Steele, the first black RNC leader and a former Maryland lieutenant governor, has spent the last week dealing with political fallout from news that the party had reimbursed an aide $1,900 for taking a group of young donors to a bondage-themed sex club in West Hollywood, Calif.
Alex Castellanos, a prominent GOP strategist, on Tuesday called on Steele to resign, while Sean Mahoney of New Hampshire gave up his seat on the party's 168-person national committee.
Those moves came after Sam Fox, a major donor to former President George W. Bush, relinquished his post on the RNC's fund-raising committee.
Tony Perkins, the influential head of the Family Research Council, told conservative activists not to donate money to the RNC.
"The RNC is indifferent at best to the concerns of many social conservatives," Perkins said. "The RNC does not reflect the values of the folks we represent across the country."
Dawson, the former head of the South Carolina Republican Party, lost to Steele 91-77 in the sixth round of voting after three other candidates dropped out in the January 2009 intraparty voting for RNC chairman.
Dawson said his GOP contacts around the country are upset by the recent controversies surrounding the national party.
"There is some angst out there and disappointment in the hinterlands," Dawson said.
Steele found himself on the defensive last month when an RNC fundraising document that depicted President Barack Obama as the Joker was made public. The document, from a Florida seminar, depicted House Speaker Nancy Pelosi as Cruella de Vil and Senate Majority Leader Harry Reid as Scooby-Doo.
Steele faced earlier criticism over accepting large speaking fees, taking chartered flights, going on a promotional tour for his new book and hosting a lavish retreat in Hawaii.
Dawson, now a GOP political consultant in Columbia, S.C., said the problems tied to Steele's leadership of the RNC have distressed influential Republicans.
"I've been taking calls from my friends around the country," Dawson told McClatchy. "They're from people who have great concern about the Republican Party and also about the future of our country. Those two things are intertwined."
Dawson doubted that there would a formal move to replace Steele, which would require a two-thirds vote by the 168 national committee members, but he said the RNC chairman has little margin left for mistakes.
"I can tell you that the RNC is going to have to be scandal-free from now on," Dawson said. "The membership is just not going to take much more. I don't think there's a lot of room for error coming out of Washington from now until November."
Dawson declined to say he would run against Steele for a new two-year term in intraparty voting next January, but he didn't dispute a media report Wednesday that listed him among likely challengers.

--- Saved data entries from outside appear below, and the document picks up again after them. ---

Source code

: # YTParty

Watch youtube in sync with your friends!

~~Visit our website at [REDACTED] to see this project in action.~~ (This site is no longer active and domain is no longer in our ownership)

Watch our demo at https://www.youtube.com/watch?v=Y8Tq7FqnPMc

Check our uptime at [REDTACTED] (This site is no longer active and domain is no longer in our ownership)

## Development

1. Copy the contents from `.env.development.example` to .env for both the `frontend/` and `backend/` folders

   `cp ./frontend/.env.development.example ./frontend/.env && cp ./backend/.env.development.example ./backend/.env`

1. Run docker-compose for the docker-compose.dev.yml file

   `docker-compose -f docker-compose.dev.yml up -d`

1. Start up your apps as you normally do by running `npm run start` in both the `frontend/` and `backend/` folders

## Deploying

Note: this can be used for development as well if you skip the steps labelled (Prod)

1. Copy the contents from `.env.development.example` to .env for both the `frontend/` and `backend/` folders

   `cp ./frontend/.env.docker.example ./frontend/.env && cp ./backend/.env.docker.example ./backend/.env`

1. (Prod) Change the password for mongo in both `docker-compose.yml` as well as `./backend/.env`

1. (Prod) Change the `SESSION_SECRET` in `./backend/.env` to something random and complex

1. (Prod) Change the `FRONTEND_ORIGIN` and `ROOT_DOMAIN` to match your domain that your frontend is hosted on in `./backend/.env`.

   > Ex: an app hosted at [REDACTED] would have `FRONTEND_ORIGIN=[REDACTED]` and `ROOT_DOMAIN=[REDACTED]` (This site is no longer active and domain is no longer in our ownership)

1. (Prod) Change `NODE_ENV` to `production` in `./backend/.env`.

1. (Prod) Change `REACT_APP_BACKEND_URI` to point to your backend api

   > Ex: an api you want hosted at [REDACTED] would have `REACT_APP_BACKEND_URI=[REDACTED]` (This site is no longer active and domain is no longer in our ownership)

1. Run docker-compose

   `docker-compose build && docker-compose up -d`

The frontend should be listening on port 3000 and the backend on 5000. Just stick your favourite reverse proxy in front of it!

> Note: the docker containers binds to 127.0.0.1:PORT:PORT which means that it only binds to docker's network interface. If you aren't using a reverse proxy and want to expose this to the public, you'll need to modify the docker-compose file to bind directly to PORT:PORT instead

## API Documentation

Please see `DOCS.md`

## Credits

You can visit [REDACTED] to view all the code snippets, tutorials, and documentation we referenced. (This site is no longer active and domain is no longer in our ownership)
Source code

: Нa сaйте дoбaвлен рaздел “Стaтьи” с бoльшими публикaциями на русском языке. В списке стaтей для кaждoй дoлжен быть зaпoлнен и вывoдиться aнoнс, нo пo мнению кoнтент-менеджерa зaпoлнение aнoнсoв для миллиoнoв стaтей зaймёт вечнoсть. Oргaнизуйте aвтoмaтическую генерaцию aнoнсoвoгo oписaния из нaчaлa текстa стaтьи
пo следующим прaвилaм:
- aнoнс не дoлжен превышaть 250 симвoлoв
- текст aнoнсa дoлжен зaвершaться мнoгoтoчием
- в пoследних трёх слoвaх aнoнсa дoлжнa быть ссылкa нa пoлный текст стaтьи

"I can't tell you whether I'll run or not, but I can assure you that it'll be contested," Dawson said.
Doug Heye, an RNC spokesman, said Steele has taken decisive steps to control the group's spending and other problems.
"The chairman has been very swift in his action to place more oversight and greater restrictions on how money is spent at the RNC," Heye said.
Heye said Steele has been making personal calls to RNC committee members and GOP donors to ease their concerns.
"He's tried to reassure donors and committee members that we have put into place not just new guidelines, but also new personnel to make sure our money is spent wisely," Heye said.
Steele forced the ouster Monday of RNC chief of staff Ken McKay. The young aide who led the donors on the outing to the strip club was fired last week.
Heye noted that several prominent Republicans had endorsed Steele in recent days, among them former RNC chairman Ed Gillespie, former New York Mayor Rudy Giuliani, Virginia Gov. Bob McDonnell and former House Speaker Newt Gingrich.
David Bossie, head of Citizens United in Washington, said many of the 600,000 conservative activists in his group were disappointed by Steele's performance.
"I believe he's well-meaning, he's a super guy, a smart guy, incredibly articulate, but sometimes you have to look at the greater good," Bossie said. "By staying in the job, are you doing more harm than leaving? He has to be considering what his options are."
Bossie said the questions around Steele's speaking fees and book deal could have a chilling effect on Republican campaign contributions.
"I don't think it will change any votes, but how it could translate to a negative for us in November is if donors don't open their checkbooks," Bossie said. "That is a very serious concern. At the end of the day, Michael Steele has to get his house in order and move forward in a very aggressive and professional way — or he has to step down."